The Project for Public Spaces celebrates its 40th anniversary this year, spanning a seismic shift from modernist planning and urban decay of the 1970s to the urban resurgence and focus on smart growth of today. PPS's Ethan Kent reflects.

2 minute read

May 2, 2015, 5:00 AM PDT

By Josh Stephens @jrstephens310


Place de la Republique

Clem / flickr

The Project for Public Spaces, one of the country's leading advocates for placemaking and revitalization of public spaces, was founded in the depths of urban decay in 1975. At the time, big projects and top-down planning held sway. Inspired by Jane Jacobs, founder Fred Kent advocated for many of the urban innovations that are commonplace today.

His son Ethan continues that work, contending that, for all its changes, contemporary policymaking still has not embraced placemaking as a core principle. 

One of the challenges lies in the amorphous definition of "place." Even if "place" is important, if policymakers and planners cannot define it, they often have trouble promoting it. In a Q&A for Policy Innovations, Kent said: 

"A place is how we are attached to our community, how we experience our world and our community. It's really the patterns of social activity, the cultural openness, commercial and cultural relationships that make a place.
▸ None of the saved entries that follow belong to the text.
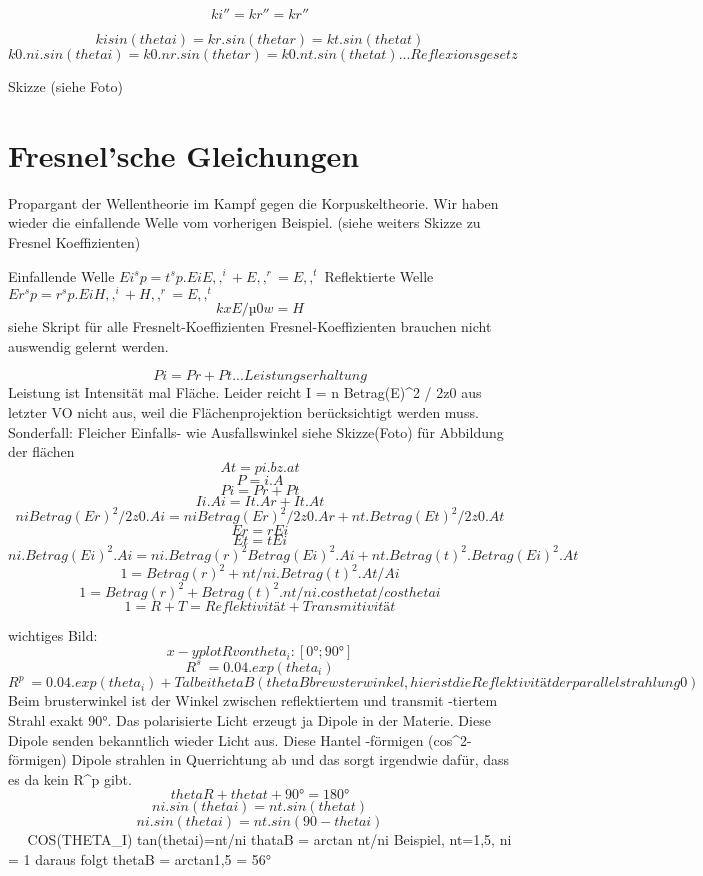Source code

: \documentclass[a4paper]{article}
\begin{document}
\[ki'' = kr'' = kr''\]

\[kisin(thetai)  = kr . sin(thetar) = kt.sin(thetat)\]
\[k0.ni.sin(thetai) = k0.nr.sin(thetar)=k0.nt.sin(thetat)  ... Reflexionsgesetz\]

Skizze (siehe Foto)



\section*{Fresnel'sche Gleichungen}
Propargant der Wellentheorie im Kampf gegen die Korpuskeltheorie.
Wir haben wieder die einfallende Welle vom vorherigen Beispiel. (siehe weiters Skizze zu Fresnel Koeffizienten)

Einfallende Welle $Ei^sp = t^sp.Ei           E,,^i + E,,^r =E,,^t$
Reflektierte Welle $Er^sp = r^sp.Ei          H,,^i + H,,^r = E,,^t$
\[                                            kxE/µ0w=H\]
        siehe Skript für alle Fresnelt-Koeffizienten
        Fresnel-Koeffizienten brauchen nicht auswendig gelernt werden.

        \[Pi = Pr + Pt ... Leistungserhaltung\]
Leistung ist Intensität mal Fläche. Leider reicht I = n Betrag(E)^2 / 2z0 aus
letzter VO nicht aus, weil die Flächenprojektion berücksichtigt werden muss.
Sonderfall: Fleicher Einfalls- wie Ausfallswinkel
        siehe Skizze(Foto) für Abbildung der flächen
        \[        At = pi.bz.at\]
        \[        P = i.A\]
        \[        Pi = Pr + Pt\]
        \[        Ii . Ai = It.Ar + It.At\]
        \[        niBetrag(Er)^2 / 2z0 . Ai = niBetrag(Er)^2 / 2z0 . Ar + nt.Betrag(Et)^2 / 2z0 . At\]
        \[        Er=rEi\]
        \[        Et=tEi\]
        \[        ni.Betrag(Ei)^2.Ai = ni.Betrag(r)^2Betrag(Ei)^2.Ai + nt.Betrag(t)^2. Betrag(Ei)^2.At\]
        \[        1 = Betrag(r)^2 + nt/ni . Betrag(t)^2 . At/Ai\]
        \[        1 = Betrag(r)^2 + Betrag(t)^2.nt/ni.costhetat/costhetai\]
        \[        1 =    R        +      T = Reflektivität + Transmitivität\]

wichtiges Bild:
\[    x-y plot R von theta_i: [0°; 90°]\]
\[    R^s ~=0.04 . exp(theta_i)\]
\[    R^p ~= 0.04 .exp(theta_i) + Tal bei theta B (theta B brewsterwinkel, hier ist die Reflektivität der parallelstrahlung 0)\]
    Beim brusterwinkel ist der Winkel zwischen reflektiertem und transmit
    -tiertem Strahl exakt 90°. Das polarisierte Licht erzeugt ja Dipole in der
    Materie. Diese Dipole senden bekanntlich wieder Licht aus. Diese Hantel
    -förmigen (cos^2-förmigen) Dipole strahlen in Querrichtung ab und das sorgt
    irgendwie dafür, dass es da kein R^p gibt.
    \[    thetaR+thetat+90°=180°\]
    \[    ni.sin(thetai)=nt.sin(thetat)\]
    \[    ni.sin(thetai)=nt.sin(90-thetai)\]
                    ^^^^^^^^^^^^^^^
                        COS(THETA_I)
    tan(thetai)=nt/ni
    thataB = arctan nt/ni       Beispiel, nt=1,5, ni = 1 daraus folgt thetaB = arctan1,5 = 56°
\end{document}
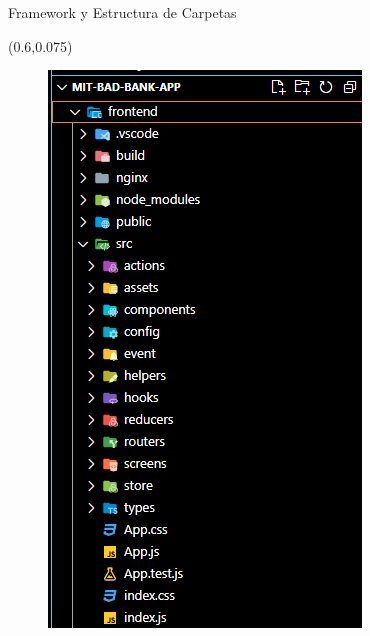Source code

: \documentclass[xcolor=pdftex,dvipsnames,table]{beamer}
\begin{document}
\begin{frame}{Framework y Estructura de Carpetas}
{    
    \begin{textblock*}{0.5\textwidth}(0.6\textwidth,0.075\textwidth)
        \begin{figure}
            \centering
            \includegraphics[width=0.75\linewidth]{front/sc2.png}
            \label{fig:my_label}
        \end{figure}
    \end{textblock*}}
\end{frame}
\end{document}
There is no formal discipline that is really delivering "place." Just having a space be public space alone isn't often giving value to places, and design is only a small part of what makes a place work."

That's changing with a "place capital metric" being used in Adelaide, Australia, and promoted by PPS. "We measure how businesses are doing, how many people are using the spaces, stationary activity, whether people are gathering in groups, whether there are enough women, children, and elderly in the public space, etc.," said Kent. 

Then again, there are even more ambiguous ways to evaluate cities—not by amenities and attractiveness but by the emotional connection between cities and their inhabitants: 

"The livability or quality of life lists [that are published every year] look at cities that best balance economic competitiveness and leisure activity, which are the most expensive cities in the world....I think is more about loveabilty, attachment and comfort; and those qualities can occur in some of the poorest parts of the world too."